--- DATA FOR PROCESSING ---
+++++

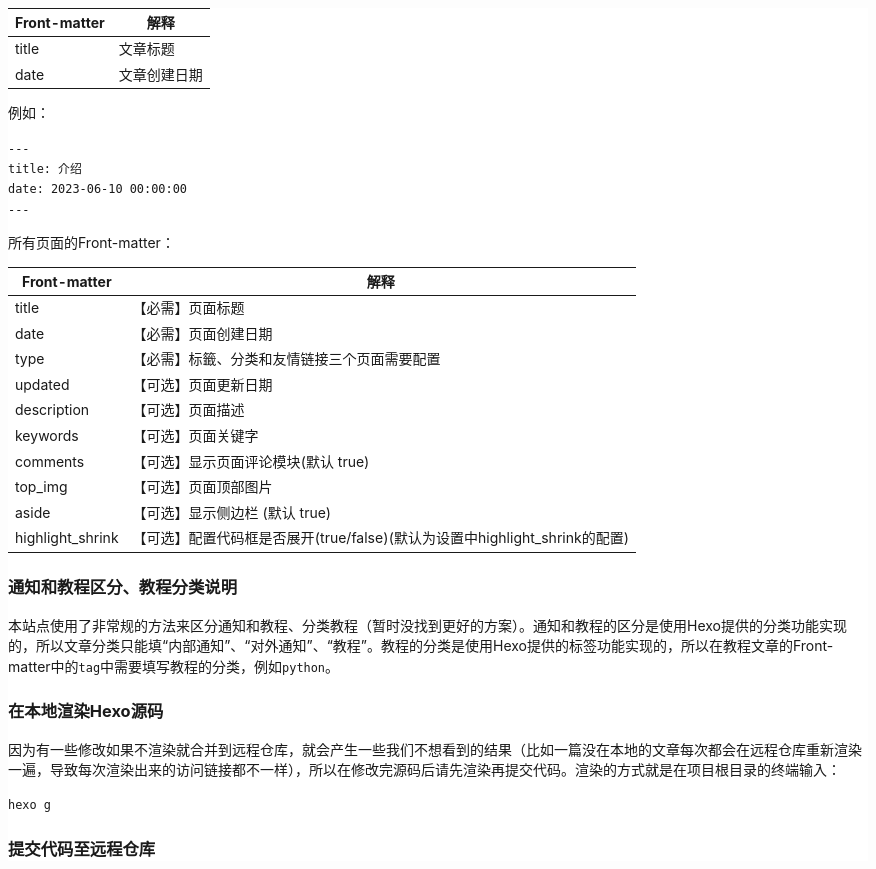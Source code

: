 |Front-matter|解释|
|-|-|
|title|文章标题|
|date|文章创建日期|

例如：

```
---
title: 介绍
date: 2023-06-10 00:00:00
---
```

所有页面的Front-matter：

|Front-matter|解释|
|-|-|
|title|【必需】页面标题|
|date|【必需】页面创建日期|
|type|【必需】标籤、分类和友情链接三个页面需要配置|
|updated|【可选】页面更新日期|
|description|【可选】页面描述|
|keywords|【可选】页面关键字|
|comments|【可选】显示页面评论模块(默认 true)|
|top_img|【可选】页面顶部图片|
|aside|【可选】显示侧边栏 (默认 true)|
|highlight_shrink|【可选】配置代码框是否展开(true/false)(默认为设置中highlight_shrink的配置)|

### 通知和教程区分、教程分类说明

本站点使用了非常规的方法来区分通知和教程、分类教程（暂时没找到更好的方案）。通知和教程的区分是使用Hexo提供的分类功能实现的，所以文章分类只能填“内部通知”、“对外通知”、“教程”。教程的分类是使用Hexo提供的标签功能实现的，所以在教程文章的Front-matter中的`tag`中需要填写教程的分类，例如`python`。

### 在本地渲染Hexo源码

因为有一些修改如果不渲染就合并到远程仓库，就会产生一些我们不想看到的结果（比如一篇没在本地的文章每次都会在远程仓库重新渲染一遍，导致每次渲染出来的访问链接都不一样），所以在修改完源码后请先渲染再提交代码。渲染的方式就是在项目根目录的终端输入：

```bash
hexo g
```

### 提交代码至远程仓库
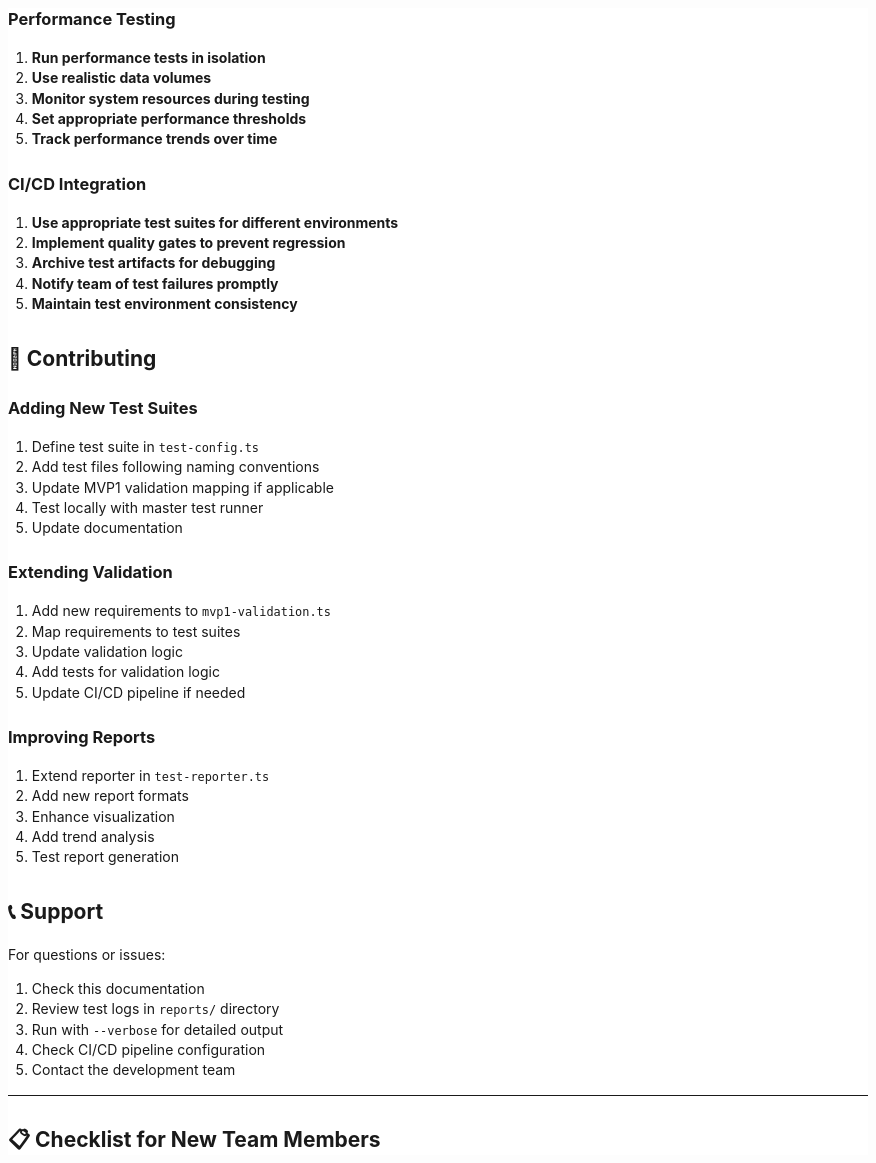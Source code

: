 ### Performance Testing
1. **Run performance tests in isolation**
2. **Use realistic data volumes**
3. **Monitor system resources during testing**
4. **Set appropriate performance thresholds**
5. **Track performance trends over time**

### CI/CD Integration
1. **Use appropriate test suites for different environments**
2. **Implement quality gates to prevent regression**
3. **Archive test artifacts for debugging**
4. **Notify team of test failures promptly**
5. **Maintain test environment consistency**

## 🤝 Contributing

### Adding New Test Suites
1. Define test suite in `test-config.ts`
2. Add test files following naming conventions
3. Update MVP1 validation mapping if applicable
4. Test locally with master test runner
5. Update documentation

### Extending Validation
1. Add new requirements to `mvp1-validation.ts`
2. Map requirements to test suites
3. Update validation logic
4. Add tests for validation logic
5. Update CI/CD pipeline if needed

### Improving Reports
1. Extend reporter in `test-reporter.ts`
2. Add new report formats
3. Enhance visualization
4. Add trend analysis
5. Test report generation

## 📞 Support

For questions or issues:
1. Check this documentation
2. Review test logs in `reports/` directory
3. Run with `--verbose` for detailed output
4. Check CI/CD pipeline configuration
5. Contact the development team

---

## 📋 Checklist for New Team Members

+++++

--- DIRECTIONS FOR THIS TASK ---
Please output the records above exactly, without the pictures.

--- TASK RESPONSE ---
Source code

: |Front-matter|解释|
|-|-|
|title|文章标题|
|date|文章创建日期|

例如：

```
---
title: 介绍
date: 2023-06-10 00:00:00
---
```

所有页面的Front-matter：

|Front-matter|解释|
|-|-|
|title|【必需】页面标题|
|date|【必需】页面创建日期|
|type|【必需】标籤、分类和友情链接三个页面需要配置|
|updated|【可选】页面更新日期|
|description|【可选】页面描述|
|keywords|【可选】页面关键字|
|comments|【可选】显示页面评论模块(默认 true)|
|top_img|【可选】页面顶部图片|
|aside|【可选】显示侧边栏 (默认 true)|
|highlight_shrink|【可选】配置代码框是否展开(true/false)(默认为设置中highlight_shrink的配置)|

### 通知和教程区分、教程分类说明

本站点使用了非常规的方法来区分通知和教程、分类教程（暂时没找到更好的方案）。通知和教程的区分是使用Hexo提供的分类功能实现的，所以文章分类只能填“内部通知”、“对外通知”、“教程”。教程的分类是使用Hexo提供的标签功能实现的，所以在教程文章的Front-matter中的`tag`中需要填写教程的分类，例如`python`。

### 在本地渲染Hexo源码

因为有一些修改如果不渲染就合并到远程仓库，就会产生一些我们不想看到的结果（比如一篇没在本地的文章每次都会在远程仓库重新渲染一遍，导致每次渲染出来的访问链接都不一样），所以在修改完源码后请先渲染再提交代码。渲染的方式就是在项目根目录的终端输入：

```bash
hexo g
```

### 提交代码至远程仓库
Source code

: ### Performance Testing
1. **Run performance tests in isolation**
2. **Use realistic data volumes**
3. **Monitor system resources during testing**
4. **Set appropriate performance thresholds**
5. **Track performance trends over time**

### CI/CD Integration
1. **Use appropriate test suites for different environments**
2. **Implement quality gates to prevent regression**
3. **Archive test artifacts for debugging**
4. **Notify team of test failures promptly**
5. **Maintain test environment consistency**

## 🤝 Contributing

### Adding New Test Suites
1. Define test suite in `test-config.ts`
2. Add test files following naming conventions
3. Update MVP1 validation mapping if applicable
4. Test locally with master test runner
5. Update documentation

### Extending Validation
1. Add new requirements to `mvp1-validation.ts`
2. Map requirements to test suites
3. Update validation logic
4. Add tests for validation logic
5. Update CI/CD pipeline if needed

### Improving Reports
1. Extend reporter in `test-reporter.ts`
2. Add new report formats
3. Enhance visualization
4. Add trend analysis
5. Test report generation

## 📞 Support

For questions or issues:
1. Check this documentation
2. Review test logs in `reports/` directory
3. Run with `--verbose` for detailed output
4. Check CI/CD pipeline configuration
5. Contact the development team

---

## 📋 Checklist for New Team Members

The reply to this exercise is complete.